*Work to complete*. Count the lines in the data below that include the word "building", then state the total and nothing besides.

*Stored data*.

= = = = = = =

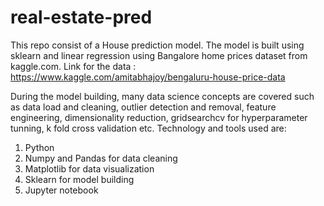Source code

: # real-estate-pred

This repo consist of a House prediction model. The model is built using sklearn and linear regression using Bangalore home prices dataset from kaggle.com. 
Link for the data : https://www.kaggle.com/amitabhajoy/bengaluru-house-price-data


During the model building, many data science concepts are covered such as data load and cleaning, outlier detection and removal, feature engineering, dimensionality reduction, gridsearchcv for hyperparameter tunning, k fold cross validation etc. Technology and tools used are:
1. Python
2. Numpy and Pandas for data cleaning
3. Matplotlib for data visualization
4. Sklearn for model building
5. Jupyter notebook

= = = = = = =

*Exercise response*. 2